(Record excerpts begins)
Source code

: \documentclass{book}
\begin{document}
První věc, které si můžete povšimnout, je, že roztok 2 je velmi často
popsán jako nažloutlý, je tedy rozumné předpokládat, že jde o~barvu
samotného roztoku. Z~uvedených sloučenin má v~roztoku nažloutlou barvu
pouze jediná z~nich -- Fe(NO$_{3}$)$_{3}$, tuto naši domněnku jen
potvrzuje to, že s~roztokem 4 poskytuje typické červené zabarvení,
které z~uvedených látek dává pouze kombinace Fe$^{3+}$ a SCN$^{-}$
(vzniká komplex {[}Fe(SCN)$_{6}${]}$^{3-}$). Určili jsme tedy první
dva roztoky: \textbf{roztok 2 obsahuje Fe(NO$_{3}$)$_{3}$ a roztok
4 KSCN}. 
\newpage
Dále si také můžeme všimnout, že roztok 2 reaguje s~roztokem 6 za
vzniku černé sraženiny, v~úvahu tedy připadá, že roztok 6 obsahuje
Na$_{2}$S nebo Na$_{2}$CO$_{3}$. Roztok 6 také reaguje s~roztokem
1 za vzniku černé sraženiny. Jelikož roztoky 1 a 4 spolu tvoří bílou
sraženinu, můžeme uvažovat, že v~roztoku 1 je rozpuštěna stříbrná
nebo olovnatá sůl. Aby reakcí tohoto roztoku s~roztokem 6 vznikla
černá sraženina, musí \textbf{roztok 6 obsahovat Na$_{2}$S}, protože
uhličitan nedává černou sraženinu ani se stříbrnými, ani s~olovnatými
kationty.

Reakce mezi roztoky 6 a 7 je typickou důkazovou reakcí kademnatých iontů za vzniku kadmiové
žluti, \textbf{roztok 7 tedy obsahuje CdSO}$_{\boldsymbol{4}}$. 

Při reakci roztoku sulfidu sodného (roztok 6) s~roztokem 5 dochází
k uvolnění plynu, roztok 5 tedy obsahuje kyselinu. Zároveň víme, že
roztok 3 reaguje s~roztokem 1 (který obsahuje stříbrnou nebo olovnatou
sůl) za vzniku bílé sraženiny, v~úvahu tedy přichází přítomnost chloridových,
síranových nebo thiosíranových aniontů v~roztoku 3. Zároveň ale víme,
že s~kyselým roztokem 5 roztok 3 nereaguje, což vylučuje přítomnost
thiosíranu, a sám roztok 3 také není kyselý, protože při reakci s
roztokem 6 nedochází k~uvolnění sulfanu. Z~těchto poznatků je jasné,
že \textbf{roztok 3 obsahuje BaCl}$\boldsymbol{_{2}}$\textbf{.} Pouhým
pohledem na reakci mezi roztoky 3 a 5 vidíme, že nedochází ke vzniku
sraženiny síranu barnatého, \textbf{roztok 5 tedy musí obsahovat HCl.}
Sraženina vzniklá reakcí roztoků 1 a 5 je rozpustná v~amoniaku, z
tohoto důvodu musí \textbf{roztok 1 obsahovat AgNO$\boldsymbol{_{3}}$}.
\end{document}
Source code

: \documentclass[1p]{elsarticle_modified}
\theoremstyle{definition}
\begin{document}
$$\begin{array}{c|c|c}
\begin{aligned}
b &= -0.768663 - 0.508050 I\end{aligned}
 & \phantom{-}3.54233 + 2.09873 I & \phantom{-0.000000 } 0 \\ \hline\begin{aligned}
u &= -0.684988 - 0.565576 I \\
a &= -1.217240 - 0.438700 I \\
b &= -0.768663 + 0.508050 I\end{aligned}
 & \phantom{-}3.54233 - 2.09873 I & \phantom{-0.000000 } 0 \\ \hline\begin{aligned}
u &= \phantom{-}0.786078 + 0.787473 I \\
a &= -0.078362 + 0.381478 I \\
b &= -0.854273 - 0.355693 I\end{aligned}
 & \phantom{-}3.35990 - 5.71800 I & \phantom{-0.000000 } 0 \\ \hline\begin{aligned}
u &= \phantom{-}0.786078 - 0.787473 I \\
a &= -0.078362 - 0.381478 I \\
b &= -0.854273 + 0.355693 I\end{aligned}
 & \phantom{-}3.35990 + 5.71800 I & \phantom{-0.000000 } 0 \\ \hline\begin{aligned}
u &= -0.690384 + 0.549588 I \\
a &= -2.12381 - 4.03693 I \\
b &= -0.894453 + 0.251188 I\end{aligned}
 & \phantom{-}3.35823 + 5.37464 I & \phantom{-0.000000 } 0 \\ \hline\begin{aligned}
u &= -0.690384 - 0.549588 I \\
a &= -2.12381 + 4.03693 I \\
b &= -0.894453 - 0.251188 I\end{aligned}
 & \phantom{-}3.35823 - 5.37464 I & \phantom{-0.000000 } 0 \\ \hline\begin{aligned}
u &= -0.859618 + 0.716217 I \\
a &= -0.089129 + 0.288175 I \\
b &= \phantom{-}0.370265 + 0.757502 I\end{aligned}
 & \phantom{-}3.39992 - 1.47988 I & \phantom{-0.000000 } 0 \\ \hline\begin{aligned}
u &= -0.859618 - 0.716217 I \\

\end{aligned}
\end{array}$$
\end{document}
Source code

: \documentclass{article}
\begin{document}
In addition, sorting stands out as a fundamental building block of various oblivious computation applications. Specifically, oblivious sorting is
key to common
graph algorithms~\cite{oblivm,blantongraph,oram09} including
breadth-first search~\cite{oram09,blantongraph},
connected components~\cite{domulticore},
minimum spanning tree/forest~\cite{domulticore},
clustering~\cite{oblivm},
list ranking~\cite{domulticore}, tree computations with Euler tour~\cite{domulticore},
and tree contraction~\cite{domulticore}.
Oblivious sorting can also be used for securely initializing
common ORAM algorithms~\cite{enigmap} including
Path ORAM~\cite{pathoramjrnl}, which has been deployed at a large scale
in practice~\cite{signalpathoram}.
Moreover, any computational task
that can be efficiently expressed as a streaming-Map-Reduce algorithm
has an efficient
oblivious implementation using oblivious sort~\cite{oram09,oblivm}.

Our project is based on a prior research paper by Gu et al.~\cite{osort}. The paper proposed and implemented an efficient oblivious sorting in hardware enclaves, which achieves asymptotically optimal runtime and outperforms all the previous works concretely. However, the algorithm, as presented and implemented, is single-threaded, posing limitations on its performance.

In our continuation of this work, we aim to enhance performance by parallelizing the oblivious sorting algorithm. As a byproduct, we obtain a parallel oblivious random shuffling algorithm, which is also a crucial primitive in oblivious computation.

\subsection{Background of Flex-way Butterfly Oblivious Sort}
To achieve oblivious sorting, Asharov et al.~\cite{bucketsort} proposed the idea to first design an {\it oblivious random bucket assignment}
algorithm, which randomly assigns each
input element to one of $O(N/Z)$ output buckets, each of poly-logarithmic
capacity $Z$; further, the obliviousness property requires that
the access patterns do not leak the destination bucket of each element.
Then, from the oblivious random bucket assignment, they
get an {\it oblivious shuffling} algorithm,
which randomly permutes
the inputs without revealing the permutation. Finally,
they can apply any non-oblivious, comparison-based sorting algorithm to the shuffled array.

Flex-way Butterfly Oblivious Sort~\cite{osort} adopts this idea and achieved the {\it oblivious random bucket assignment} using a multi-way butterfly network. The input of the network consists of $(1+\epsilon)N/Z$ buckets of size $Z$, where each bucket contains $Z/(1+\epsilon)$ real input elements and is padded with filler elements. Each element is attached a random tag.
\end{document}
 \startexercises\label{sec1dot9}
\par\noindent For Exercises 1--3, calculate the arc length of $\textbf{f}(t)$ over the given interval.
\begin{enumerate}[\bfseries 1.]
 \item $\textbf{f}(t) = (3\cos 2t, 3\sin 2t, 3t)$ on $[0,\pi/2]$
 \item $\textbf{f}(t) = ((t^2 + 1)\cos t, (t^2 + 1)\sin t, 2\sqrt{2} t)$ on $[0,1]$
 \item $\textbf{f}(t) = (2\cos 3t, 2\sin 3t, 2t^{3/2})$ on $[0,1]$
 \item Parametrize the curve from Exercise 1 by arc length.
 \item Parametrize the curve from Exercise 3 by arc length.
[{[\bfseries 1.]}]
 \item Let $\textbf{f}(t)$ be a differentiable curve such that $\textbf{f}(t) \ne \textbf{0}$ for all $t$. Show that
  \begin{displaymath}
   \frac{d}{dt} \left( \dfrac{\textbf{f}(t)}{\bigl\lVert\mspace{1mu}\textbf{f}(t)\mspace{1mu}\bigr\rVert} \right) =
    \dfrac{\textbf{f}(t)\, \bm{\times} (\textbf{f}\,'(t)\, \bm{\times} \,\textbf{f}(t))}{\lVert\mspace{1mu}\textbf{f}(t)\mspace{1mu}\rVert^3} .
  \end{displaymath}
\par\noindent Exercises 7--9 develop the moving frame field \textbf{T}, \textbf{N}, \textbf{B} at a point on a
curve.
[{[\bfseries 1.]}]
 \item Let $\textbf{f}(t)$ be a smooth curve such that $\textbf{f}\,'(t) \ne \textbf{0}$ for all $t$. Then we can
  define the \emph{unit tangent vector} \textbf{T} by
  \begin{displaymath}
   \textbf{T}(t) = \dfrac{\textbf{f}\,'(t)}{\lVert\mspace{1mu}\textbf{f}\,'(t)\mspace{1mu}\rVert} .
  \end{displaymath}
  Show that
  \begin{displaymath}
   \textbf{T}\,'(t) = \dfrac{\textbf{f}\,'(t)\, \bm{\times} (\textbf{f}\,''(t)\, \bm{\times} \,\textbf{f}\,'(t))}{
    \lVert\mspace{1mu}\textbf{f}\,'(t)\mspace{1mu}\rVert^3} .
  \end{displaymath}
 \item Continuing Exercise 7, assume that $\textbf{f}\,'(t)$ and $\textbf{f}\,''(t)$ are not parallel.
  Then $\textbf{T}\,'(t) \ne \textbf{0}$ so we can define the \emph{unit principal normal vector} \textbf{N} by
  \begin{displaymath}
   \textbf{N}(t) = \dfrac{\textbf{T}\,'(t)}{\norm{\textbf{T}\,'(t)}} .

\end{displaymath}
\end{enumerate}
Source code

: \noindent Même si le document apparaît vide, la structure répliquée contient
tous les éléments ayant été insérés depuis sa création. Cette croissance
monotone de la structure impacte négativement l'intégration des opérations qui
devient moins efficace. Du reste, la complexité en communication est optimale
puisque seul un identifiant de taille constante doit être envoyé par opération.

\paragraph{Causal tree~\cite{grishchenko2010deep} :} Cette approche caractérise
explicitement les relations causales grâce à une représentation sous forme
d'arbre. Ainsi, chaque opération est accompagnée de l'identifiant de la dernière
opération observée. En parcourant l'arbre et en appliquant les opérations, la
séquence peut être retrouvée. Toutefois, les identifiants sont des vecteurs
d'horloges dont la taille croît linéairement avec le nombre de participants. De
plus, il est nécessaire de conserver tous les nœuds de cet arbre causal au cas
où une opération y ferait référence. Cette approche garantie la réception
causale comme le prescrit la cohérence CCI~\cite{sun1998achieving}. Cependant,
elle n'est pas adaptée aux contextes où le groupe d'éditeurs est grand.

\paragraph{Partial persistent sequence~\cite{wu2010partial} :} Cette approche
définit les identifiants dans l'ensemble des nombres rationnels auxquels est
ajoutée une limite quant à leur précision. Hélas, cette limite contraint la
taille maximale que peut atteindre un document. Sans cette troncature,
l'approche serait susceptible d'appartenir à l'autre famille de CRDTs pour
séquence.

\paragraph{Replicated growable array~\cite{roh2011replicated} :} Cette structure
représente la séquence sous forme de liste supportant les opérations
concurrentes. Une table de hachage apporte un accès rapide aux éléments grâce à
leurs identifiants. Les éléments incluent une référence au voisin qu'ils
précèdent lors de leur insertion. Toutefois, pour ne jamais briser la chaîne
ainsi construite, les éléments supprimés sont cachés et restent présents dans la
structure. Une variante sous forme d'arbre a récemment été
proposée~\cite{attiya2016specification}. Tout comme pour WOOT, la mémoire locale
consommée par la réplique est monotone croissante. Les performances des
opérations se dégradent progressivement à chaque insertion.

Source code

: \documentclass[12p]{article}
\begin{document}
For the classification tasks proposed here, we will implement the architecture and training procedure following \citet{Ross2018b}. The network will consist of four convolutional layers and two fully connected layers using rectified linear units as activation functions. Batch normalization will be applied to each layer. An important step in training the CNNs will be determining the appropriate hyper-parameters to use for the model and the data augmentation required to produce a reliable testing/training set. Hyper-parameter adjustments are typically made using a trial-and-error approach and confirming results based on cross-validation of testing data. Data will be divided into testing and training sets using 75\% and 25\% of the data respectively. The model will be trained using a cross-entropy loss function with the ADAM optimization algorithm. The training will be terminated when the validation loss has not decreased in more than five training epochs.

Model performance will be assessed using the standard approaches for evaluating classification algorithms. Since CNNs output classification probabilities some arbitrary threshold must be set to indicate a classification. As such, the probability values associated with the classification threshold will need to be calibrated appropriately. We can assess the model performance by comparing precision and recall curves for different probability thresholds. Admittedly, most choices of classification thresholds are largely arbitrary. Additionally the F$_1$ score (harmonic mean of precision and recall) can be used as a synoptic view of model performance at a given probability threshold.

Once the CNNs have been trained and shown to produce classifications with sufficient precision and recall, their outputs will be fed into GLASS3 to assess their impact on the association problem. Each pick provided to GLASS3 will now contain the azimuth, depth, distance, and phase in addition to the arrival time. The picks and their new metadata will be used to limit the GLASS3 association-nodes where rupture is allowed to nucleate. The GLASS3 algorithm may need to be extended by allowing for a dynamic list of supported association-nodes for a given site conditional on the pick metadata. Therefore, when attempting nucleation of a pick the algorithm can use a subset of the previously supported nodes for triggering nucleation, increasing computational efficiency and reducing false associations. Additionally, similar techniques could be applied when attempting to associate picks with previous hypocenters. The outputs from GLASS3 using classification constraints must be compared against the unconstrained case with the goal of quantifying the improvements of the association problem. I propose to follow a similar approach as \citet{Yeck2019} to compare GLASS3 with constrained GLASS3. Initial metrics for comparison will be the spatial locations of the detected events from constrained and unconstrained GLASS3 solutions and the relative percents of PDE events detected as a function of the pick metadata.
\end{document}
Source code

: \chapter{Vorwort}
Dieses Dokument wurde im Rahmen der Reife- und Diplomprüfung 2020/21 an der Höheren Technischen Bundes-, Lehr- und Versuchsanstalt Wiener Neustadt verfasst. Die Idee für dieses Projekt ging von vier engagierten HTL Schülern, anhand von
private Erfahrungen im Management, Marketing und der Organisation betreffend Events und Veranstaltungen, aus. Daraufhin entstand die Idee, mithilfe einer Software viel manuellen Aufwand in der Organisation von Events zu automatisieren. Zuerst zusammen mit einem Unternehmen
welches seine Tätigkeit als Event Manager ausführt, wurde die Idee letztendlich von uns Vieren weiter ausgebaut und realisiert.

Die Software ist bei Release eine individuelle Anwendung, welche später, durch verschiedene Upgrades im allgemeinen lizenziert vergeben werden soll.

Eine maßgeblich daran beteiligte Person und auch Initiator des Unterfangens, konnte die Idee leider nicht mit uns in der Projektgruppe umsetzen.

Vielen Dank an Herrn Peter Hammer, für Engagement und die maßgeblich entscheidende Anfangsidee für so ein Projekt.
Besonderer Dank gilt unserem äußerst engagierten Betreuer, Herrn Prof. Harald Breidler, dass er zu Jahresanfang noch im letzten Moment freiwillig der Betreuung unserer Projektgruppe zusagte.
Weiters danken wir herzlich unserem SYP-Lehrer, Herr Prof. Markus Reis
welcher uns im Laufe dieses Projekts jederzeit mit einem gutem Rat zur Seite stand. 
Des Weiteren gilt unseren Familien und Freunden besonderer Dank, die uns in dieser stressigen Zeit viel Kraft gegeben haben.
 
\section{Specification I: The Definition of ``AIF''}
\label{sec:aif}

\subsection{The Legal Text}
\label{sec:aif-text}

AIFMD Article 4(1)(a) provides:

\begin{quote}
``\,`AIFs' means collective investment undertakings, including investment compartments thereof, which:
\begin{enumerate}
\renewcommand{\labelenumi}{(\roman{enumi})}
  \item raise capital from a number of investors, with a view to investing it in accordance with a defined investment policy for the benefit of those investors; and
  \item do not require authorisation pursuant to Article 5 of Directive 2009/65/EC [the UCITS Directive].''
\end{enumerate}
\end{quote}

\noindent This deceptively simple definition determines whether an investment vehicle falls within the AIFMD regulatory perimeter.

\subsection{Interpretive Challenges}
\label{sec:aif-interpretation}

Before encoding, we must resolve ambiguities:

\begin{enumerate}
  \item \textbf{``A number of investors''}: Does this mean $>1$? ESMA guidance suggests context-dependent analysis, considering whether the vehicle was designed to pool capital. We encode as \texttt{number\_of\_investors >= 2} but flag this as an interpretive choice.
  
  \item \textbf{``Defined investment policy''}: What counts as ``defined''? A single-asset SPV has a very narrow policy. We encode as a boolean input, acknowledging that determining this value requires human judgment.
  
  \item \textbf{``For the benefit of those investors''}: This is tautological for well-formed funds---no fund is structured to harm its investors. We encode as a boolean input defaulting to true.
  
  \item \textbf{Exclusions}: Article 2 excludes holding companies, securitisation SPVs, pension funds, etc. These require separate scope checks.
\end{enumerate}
(Record excerpts ends)
Take every line from the data that contains the word "chaque".

* _Answer section_:
d'arbre. Ainsi, chaque opération est accompagnée de l'identifiant de la dernière
opérations se dégradent progressivement à chaque insertion.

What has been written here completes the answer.